**Data records:**
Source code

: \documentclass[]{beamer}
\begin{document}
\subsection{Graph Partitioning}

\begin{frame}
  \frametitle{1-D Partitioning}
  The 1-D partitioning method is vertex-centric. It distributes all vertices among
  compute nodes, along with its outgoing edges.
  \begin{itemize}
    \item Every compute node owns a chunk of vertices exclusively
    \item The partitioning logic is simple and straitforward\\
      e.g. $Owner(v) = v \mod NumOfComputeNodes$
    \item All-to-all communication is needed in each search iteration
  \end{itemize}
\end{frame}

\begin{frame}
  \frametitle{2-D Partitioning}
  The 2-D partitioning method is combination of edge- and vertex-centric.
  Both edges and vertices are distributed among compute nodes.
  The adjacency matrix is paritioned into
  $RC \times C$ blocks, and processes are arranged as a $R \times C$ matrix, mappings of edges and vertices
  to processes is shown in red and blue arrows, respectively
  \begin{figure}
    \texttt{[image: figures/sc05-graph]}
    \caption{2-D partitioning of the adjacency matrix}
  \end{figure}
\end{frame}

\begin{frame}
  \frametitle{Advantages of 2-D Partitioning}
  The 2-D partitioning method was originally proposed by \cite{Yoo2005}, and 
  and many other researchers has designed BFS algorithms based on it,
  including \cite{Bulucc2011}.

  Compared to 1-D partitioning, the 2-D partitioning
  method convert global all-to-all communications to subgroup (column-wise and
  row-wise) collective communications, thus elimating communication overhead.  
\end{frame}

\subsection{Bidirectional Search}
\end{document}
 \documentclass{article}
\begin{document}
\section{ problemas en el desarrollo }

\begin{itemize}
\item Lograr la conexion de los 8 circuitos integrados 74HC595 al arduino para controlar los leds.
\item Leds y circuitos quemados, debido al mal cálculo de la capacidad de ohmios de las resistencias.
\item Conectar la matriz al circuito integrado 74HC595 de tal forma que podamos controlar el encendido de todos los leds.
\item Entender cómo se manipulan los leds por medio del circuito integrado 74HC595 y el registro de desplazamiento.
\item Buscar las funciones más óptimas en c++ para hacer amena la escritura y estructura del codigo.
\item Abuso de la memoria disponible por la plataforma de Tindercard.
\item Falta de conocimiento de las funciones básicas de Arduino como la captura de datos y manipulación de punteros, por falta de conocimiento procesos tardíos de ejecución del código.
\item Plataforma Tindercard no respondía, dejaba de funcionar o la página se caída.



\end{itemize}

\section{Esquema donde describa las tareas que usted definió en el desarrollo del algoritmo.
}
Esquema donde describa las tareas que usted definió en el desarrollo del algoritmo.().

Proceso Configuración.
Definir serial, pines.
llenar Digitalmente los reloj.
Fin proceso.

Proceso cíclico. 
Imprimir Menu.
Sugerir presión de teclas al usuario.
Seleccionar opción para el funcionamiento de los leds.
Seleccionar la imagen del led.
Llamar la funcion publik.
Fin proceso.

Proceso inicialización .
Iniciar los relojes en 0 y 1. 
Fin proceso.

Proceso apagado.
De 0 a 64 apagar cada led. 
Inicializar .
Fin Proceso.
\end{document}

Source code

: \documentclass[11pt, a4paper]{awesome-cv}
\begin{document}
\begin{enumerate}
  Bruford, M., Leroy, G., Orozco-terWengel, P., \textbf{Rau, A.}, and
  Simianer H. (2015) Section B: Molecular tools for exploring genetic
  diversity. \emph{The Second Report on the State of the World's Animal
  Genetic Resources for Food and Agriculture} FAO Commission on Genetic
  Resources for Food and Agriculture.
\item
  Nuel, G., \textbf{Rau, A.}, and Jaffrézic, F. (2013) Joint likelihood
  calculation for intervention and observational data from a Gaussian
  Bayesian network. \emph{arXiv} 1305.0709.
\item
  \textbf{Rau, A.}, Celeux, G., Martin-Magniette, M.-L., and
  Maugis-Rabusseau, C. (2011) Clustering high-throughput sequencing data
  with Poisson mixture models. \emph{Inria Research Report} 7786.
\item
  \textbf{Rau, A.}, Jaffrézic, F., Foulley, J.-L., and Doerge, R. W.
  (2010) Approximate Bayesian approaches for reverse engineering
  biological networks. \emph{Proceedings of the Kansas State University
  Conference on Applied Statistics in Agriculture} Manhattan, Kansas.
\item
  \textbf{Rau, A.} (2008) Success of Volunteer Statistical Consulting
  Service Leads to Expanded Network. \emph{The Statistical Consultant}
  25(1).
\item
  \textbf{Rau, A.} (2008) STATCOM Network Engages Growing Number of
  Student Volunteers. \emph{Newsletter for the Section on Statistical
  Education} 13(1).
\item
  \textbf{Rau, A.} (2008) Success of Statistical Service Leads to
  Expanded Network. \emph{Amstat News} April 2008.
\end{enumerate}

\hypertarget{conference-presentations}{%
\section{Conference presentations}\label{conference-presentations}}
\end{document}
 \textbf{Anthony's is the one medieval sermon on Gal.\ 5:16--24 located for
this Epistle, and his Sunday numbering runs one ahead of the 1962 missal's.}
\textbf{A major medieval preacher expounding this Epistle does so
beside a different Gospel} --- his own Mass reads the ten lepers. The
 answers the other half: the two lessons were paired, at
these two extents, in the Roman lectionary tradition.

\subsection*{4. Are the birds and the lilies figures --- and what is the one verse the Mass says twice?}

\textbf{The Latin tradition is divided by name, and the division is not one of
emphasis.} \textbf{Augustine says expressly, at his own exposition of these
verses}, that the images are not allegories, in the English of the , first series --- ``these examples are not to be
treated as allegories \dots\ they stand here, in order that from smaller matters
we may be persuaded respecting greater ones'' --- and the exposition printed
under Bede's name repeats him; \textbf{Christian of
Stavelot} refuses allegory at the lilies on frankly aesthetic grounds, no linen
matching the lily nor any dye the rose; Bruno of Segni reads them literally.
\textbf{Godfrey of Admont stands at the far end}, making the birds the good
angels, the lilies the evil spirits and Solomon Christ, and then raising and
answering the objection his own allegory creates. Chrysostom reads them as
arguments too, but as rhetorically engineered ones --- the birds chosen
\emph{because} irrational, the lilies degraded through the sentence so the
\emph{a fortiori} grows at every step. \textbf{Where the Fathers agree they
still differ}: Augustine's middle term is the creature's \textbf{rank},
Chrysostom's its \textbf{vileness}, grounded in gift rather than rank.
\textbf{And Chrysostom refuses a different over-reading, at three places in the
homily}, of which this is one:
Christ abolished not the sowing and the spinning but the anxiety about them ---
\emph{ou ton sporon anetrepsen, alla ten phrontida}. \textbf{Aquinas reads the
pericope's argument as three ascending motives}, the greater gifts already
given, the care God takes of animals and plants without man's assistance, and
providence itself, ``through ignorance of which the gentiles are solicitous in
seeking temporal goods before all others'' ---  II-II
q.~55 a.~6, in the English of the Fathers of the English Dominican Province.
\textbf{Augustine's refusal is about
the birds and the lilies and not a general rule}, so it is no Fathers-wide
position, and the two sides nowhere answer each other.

**Problem to solve:**
Reproduce word for word the material above, beginning with the line that contains "(2010) Approximate Bayesian" and ending with the line that contains "Statistical Service Leads to".

**Result below:**
  (2010) Approximate Bayesian approaches for reverse engineering
  biological networks. \emph{Proceedings of the Kansas State University
  Conference on Applied Statistics in Agriculture} Manhattan, Kansas.
\item
  \textbf{Rau, A.} (2008) Success of Volunteer Statistical Consulting
  Service Leads to Expanded Network. \emph{The Statistical Consultant}
  25(1).
\item
  \textbf{Rau, A.} (2008) STATCOM Network Engages Growing Number of
  Student Volunteers. \emph{Newsletter for the Section on Statistical
  Education} 13(1).
\item
  \textbf{Rau, A.} (2008) Success of Statistical Service Leads to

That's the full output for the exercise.